DATA SHOWN below:
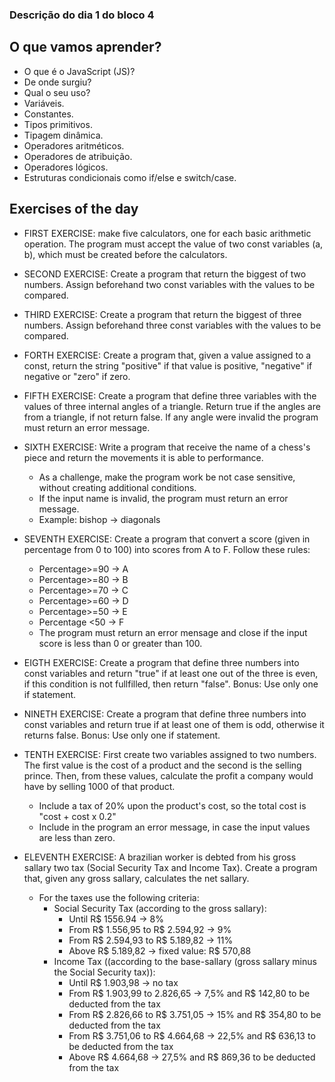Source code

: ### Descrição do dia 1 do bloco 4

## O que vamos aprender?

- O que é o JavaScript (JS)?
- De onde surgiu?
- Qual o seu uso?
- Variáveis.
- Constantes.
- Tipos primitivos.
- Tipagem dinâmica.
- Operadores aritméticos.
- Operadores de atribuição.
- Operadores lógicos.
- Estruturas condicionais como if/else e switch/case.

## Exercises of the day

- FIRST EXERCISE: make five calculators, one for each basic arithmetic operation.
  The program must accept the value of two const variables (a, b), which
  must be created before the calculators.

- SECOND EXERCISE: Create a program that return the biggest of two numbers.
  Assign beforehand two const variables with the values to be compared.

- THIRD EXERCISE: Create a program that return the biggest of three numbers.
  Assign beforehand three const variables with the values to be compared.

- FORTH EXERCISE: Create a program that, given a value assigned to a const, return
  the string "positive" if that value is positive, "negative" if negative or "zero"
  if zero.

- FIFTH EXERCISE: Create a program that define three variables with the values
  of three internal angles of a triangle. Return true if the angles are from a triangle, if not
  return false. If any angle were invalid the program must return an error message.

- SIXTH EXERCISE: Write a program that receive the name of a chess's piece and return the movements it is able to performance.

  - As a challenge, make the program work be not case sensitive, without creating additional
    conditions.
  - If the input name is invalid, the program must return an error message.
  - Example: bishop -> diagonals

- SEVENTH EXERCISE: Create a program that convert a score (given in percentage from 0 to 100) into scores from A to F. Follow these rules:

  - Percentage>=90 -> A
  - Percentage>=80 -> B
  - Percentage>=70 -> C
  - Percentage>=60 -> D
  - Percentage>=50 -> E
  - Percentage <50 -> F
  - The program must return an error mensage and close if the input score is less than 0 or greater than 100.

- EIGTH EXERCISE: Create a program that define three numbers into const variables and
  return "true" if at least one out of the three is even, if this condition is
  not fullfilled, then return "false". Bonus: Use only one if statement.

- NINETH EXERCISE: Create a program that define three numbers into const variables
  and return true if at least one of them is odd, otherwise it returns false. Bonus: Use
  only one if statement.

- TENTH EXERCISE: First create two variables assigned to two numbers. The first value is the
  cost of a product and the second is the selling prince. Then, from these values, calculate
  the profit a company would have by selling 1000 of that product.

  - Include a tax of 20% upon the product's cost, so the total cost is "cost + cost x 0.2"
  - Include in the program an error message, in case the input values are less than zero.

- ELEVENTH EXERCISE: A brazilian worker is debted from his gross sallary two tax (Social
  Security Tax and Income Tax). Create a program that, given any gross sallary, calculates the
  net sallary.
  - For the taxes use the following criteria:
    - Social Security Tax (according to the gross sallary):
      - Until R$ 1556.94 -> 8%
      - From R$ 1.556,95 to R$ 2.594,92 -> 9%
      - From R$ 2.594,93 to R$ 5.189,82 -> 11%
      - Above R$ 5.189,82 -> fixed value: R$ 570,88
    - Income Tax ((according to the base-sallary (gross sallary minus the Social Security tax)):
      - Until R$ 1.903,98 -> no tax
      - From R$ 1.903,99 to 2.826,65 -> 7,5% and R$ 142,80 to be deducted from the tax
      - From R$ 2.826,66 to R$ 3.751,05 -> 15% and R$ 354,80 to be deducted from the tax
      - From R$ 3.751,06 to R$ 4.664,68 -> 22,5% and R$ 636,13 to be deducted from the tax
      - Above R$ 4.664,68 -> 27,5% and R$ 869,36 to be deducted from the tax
End of DATA SHOWN.
### YOUR TASK:
When you transcribe these entries, keep every word exact and drop the pictures.

### SOLUTION FOR THIS PROBLEM:
Source code

: ### Descrição do dia 1 do bloco 4

## O que vamos aprender?

- O que é o JavaScript (JS)?
- De onde surgiu?
- Qual o seu uso?
- Variáveis.
- Constantes.
- Tipos primitivos.
- Tipagem dinâmica.
- Operadores aritméticos.
- Operadores de atribuição.
- Operadores lógicos.
- Estruturas condicionais como if/else e switch/case.

## Exercises of the day

- FIRST EXERCISE: make five calculators, one for each basic arithmetic operation.
  The program must accept the value of two const variables (a, b), which
  must be created before the calculators.

- SECOND EXERCISE: Create a program that return the biggest of two numbers.
  Assign beforehand two const variables with the values to be compared.

- THIRD EXERCISE: Create a program that return the biggest of three numbers.
  Assign beforehand three const variables with the values to be compared.

- FORTH EXERCISE: Create a program that, given a value assigned to a const, return
  the string "positive" if that value is positive, "negative" if negative or "zero"
  if zero.

- FIFTH EXERCISE: Create a program that define three variables with the values
  of three internal angles of a triangle. Return true if the angles are from a triangle, if not
  return false. If any angle were invalid the program must return an error message.

- SIXTH EXERCISE: Write a program that receive the name of a chess's piece and return the movements it is able to performance.

  - As a challenge, make the program work be not case sensitive, without creating additional
    conditions.
  - If the input name is invalid, the program must return an error message.
  - Example: bishop -> diagonals

- SEVENTH EXERCISE: Create a program that convert a score (given in percentage from 0 to 100) into scores from A to F. Follow these rules:

  - Percentage>=90 -> A
  - Percentage>=80 -> B
  - Percentage>=70 -> C
  - Percentage>=60 -> D
  - Percentage>=50 -> E
  - Percentage <50 -> F
  - The program must return an error mensage and close if the input score is less than 0 or greater than 100.

- EIGTH EXERCISE: Create a program that define three numbers into const variables and
  return "true" if at least one out of the three is even, if this condition is
  not fullfilled, then return "false". Bonus: Use only one if statement.

- NINETH EXERCISE: Create a program that define three numbers into const variables
  and return true if at least one of them is odd, otherwise it returns false. Bonus: Use
  only one if statement.

- TENTH EXERCISE: First create two variables assigned to two numbers. The first value is the
  cost of a product and the second is the selling prince. Then, from these values, calculate
  the profit a company would have by selling 1000 of that product.

  - Include a tax of 20% upon the product's cost, so the total cost is "cost + cost x 0.2"
  - Include in the program an error message, in case the input values are less than zero.

- ELEVENTH EXERCISE: A brazilian worker is debted from his gross sallary two tax (Social
  Security Tax and Income Tax). Create a program that, given any gross sallary, calculates the
  net sallary.
  - For the taxes use the following criteria:
    - Social Security Tax (according to the gross sallary):
      - Until R$ 1556.94 -> 8%
      - From R$ 1.556,95 to R$ 2.594,92 -> 9%
      - From R$ 2.594,93 to R$ 5.189,82 -> 11%
      - Above R$ 5.189,82 -> fixed value: R$ 570,88
    - Income Tax ((according to the base-sallary (gross sallary minus the Social Security tax)):
      - Until R$ 1.903,98 -> no tax
      - From R$ 1.903,99 to 2.826,65 -> 7,5% and R$ 142,80 to be deducted from the tax
      - From R$ 2.826,66 to R$ 3.751,05 -> 15% and R$ 354,80 to be deducted from the tax
      - From R$ 3.751,06 to R$ 4.664,68 -> 22,5% and R$ 636,13 to be deducted from the tax
      - Above R$ 4.664,68 -> 27,5% and R$ 869,36 to be deducted from the tax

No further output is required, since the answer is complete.